Pois bem, apesar disto, o filme do
professor Robério Santos foi objeto de processo judicial em nosso Estado
(tombado sob o número 0044386-18.2018.8.25.0001), que, ao final,
reconheceu o seu direito de exibição devido à sua natureza e relevância
histórica.
Voltando a Amâncio e seu desfecho,
Alcino Alves Costa, em sua obra, relata que este seria vítima de uma
emboscada ocorrida, provavelmente, em 30/09/52 ou 01/10/52.

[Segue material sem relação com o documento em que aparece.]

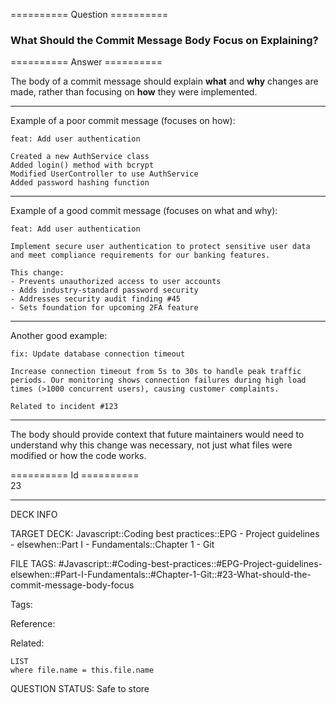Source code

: ========== Question ==========  

### What Should the Commit Message Body Focus on Explaining?  

========== Answer ==========  

The body of a commit message should explain **what** and **why** changes are made, rather than focusing on **how** they were implemented.

<hr>

Example of a poor commit message (focuses on how):

```
feat: Add user authentication

Created a new AuthService class
Added login() method with bcrypt
Modified UserController to use AuthService
Added password hashing function
```

<hr>

Example of a good commit message (focuses on what and why):

```
feat: Add user authentication

Implement secure user authentication to protect sensitive user data
and meet compliance requirements for our banking features.

This change:
- Prevents unauthorized access to user accounts
- Adds industry-standard password security
- Addresses security audit finding #45
- Sets foundation for upcoming 2FA feature
```

<hr>

Another good example:

```
fix: Update database connection timeout

Increase connection timeout from 5s to 30s to handle peak traffic
periods. Our monitoring shows connection failures during high load
times (>1000 concurrent users), causing customer complaints.

Related to incident #123
```

<hr>

The body should provide context that future maintainers would need to understand why this change was necessary, not just what files were modified or how the code works.

========== Id ==========  
23

---

DECK INFO

TARGET DECK: Javascript::Coding best practices::EPG - Project guidelines - elsewhen::Part I - Fundamentals::Chapter 1 - Git

FILE TAGS: #Javascript::#Coding-best-practices::#EPG-Project-guidelines-elsewhen::#Part-I-Fundamentals::#Chapter-1-Git::#23-What-should-the-commit-message-body-focus

Tags:

Reference:

Related:

```dataview
LIST
where file.name = this.file.name
```

QUESTION STATUS: Safe to store
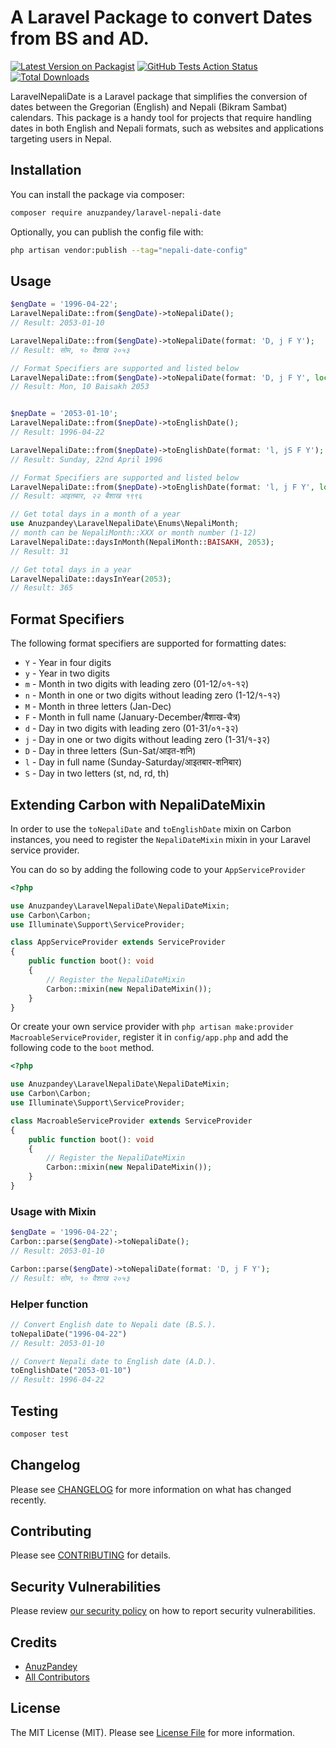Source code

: # A Laravel Package to convert Dates from BS and AD.

[![Latest Version on Packagist](https://img.shields.io/packagist/v/anuzpandey/laravel-nepali-date.svg?style=flat-square)](https://packagist.org/packages/anuzpandey/laravel-nepali-date)
[![GitHub Tests Action Status](https://img.shields.io/github/actions/workflow/status/anuzpandey/laravel-nepali-date/run-tests.yml?branch=main&label=tests&style=flat-square)](https://github.com/anuzpandey/laravel-nepali-date/actions?query=workflow%3Arun-tests+branch%3Amain)
[![Total Downloads](https://img.shields.io/packagist/dt/anuzpandey/laravel-nepali-date.svg?style=flat-square)](https://packagist.org/packages/anuzpandey/laravel-nepali-date)

LaravelNepaliDate is a Laravel package that simplifies the conversion of dates between the Gregorian (English) and Nepali (Bikram Sambat) calendars. This package is a handy tool for projects that require handling dates in both English and Nepali formats, such as websites and applications targeting users in Nepal.

## Installation

You can install the package via composer:

```bash
composer require anuzpandey/laravel-nepali-date
```

Optionally, you can publish the config file with:

```bash
php artisan vendor:publish --tag="nepali-date-config"
```

## Usage

```php
$engDate = '1996-04-22';
LaravelNepaliDate::from($engDate)->toNepaliDate();
// Result: 2053-01-10

LaravelNepaliDate::from($engDate)->toNepaliDate(format: 'D, j F Y');
// Result: सोम, १० वैशाख २०५३

// Format Specifiers are supported and listed below
LaravelNepaliDate::from($engDate)->toNepaliDate(format: 'D, j F Y', locale: 'en');
// Result: Mon, 10 Baisakh 2053


$nepDate = '2053-01-10';
LaravelNepaliDate::from($nepDate)->toEnglishDate();
// Result: 1996-04-22

LaravelNepaliDate::from($nepDate)->toEnglishDate(format: 'l, jS F Y');
// Result: Sunday, 22nd April 1996

// Format Specifiers are supported and listed below
LaravelNepaliDate::from($nepDate)->toEnglishDate(format: 'l, j F Y', locale: 'np');
// Result: आइतबार, २२ बैशाख १९९६

// Get total days in a month of a year
use Anuzpandey\LaravelNepaliDate\Enums\NepaliMonth;
// month can be NepaliMonth::XXX or month number (1-12)
LaravelNepaliDate::daysInMonth(NepaliMonth::BAISAKH, 2053);
// Result: 31

// Get total days in a year
LaravelNepaliDate::daysInYear(2053);
// Result: 365
```

## Format Specifiers

The following format specifiers are supported for formatting dates:
- `Y` - Year in four digits
- `y` - Year in two digits
- `m` - Month in two digits with leading zero (01-12/०१-१२)
- `n` - Month in one or two digits without leading zero (1-12/१-१२)
- `M` - Month in three letters (Jan-Dec)
- `F` - Month in full name (January-December/बैशाख-चैत्र)
- `d` - Day in two digits with leading zero (01-31/०१-३२)
- `j` - Day in one or two digits without leading zero (1-31/१-३२)
- `D` - Day in three letters (Sun-Sat/आइत-शनि)
- `l` - Day in full name (Sunday-Saturday/आइतबार-शनिबार)
- `S` - Day in two letters (st, nd, rd, th)

## Extending Carbon with NepaliDateMixin
In order to use the `toNepaliDate` and `toEnglishDate` mixin on Carbon instances, you need to register the `NepaliDateMixin` mixin in your Laravel service provider.

You can do so by adding the following code to your `AppServiceProvider`
```php
<?php

use Anuzpandey\LaravelNepaliDate\NepaliDateMixin;
use Carbon\Carbon;
use Illuminate\Support\ServiceProvider;

class AppServiceProvider extends ServiceProvider
{
    public function boot(): void
    {
        // Register the NepaliDateMixin
        Carbon::mixin(new NepaliDateMixin());
    }
}
```

Or create your own service provider with `php artisan make:provider MacroableServiceProvider`,
register it in `config/app.php` and add the following code to the `boot` method.
```php
<?php

use Anuzpandey\LaravelNepaliDate\NepaliDateMixin;
use Carbon\Carbon;
use Illuminate\Support\ServiceProvider;

class MacroableServiceProvider extends ServiceProvider
{
    public function boot(): void
    {
        // Register the NepaliDateMixin
        Carbon::mixin(new NepaliDateMixin());
    }
}
```

### Usage with Mixin
```php
$engDate = '1996-04-22';
Carbon::parse($engDate)->toNepaliDate();
// Result: 2053-01-10

Carbon::parse($engDate)->toNepaliDate(format: 'D, j F Y');
// Result: सोम, १० वैशाख २०५३
```

### Helper function
```php
// Convert English date to Nepali date (B.S.).
toNepaliDate("1996-04-22") 
// Result: 2053-01-10

// Convert Nepali date to English date (A.D.).
toEnglishDate("2053-01-10") 
// Result: 1996-04-22
```
## Testing

```bash
composer test
```

## Changelog

Please see [CHANGELOG](CHANGELOG.md) for more information on what has changed recently.

## Contributing

Please see [CONTRIBUTING](CONTRIBUTING.md) for details.

## Security Vulnerabilities

Please review [our security policy](../../security/policy) on how to report security vulnerabilities.

## Credits

- [AnuzPandey](https://github.com/anuzpandey)
- [All Contributors](../../contributors)

## License

The MIT License (MIT). Please see [License File](LICENSE.md) for more information.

O fato é que pouco se sabe sobre a vida
do militar. Na verdade, pouco sabemos sobre a vida de vários policiais
volantes daquele tempo de combate ao banditismo. Nesse sentido, como
curiosidade, nunca vi alguém observar que o Ten. José Lucena, que estava
na ocorrência na qual foi morto o pai de Lampião, já como Capitão em
1924 serviu integrando as tropas federais legalistas aqui em Sergipe
contra a insurreição do 13 de julho.
Seja qual for a verdade, fato é que a
vida naqueles tempos era difícil para todos, sem exceção às forças
volantes. A dureza da terra semiárida, a distância do litoral e da
capital dificultava a vida e a sobrevivência de todos. Não haviam
facilidades. Não podemos julgar ninguém que viveu naquele tempo com os
olhos de hoje, isso é uma falha básica de avaliação que chamamos
anacronismo. O máximo que podemos fazer, sem errar, é ajustar as
condutas à Lei em vigor no período. Mais que isso tende a incorrer em
achismo.
lista de oficiais da Polícia Militar de Alagoas empregados na força legalista no combate ao 13 de Julho em Sergipe
Por fim, sobre Deluz, não existia
registro fotográfico incontroverso. Tínhamos uma foto pintura dele e uma
fotografia de uma volante mista, na qual, desconsiderando uma marcação
errada, supúnhamos ser ele.
Nessa última imagem, agora, temos Deluz
em uma provável fotografia 3 x 4, com uniforme militar cáqui. Notemos
que há uma real aparência entre os traços de Deluz com o militar da
imagem anterior, destacada na fotografia da Volante completa, tirada
logo após a captura do grupo do cangaceiro Pancada. Além disso, na
terceira imagem, ostenta em seus braços divisas e, apesar de estar
marcado com o número “XI” e na legenda constar número “IX”, nesta última
há a seguinte identificação: “Sargento Diluz, comandante da volante
sergipana”.
A grafia Diluz nos remete à questão dos
efeitos da precariedade dos registros, uma vez que muita coisa sequer
foi registrada ou se perdeu no meio do tempo até o hoje. Como não
sabemos a origem do apelido Deluz, bem como não fazemos muita ideia do
que seria o Brasil dos anos 30, questões de grafia não devem nos
assustar, ao tempo em que pouco se podia verificar informações, estas
que demoravam dias ou semanas para circular, pois muitas vezes andavam
em lombos de animais ou nas pernas de mensageiros/transportadores.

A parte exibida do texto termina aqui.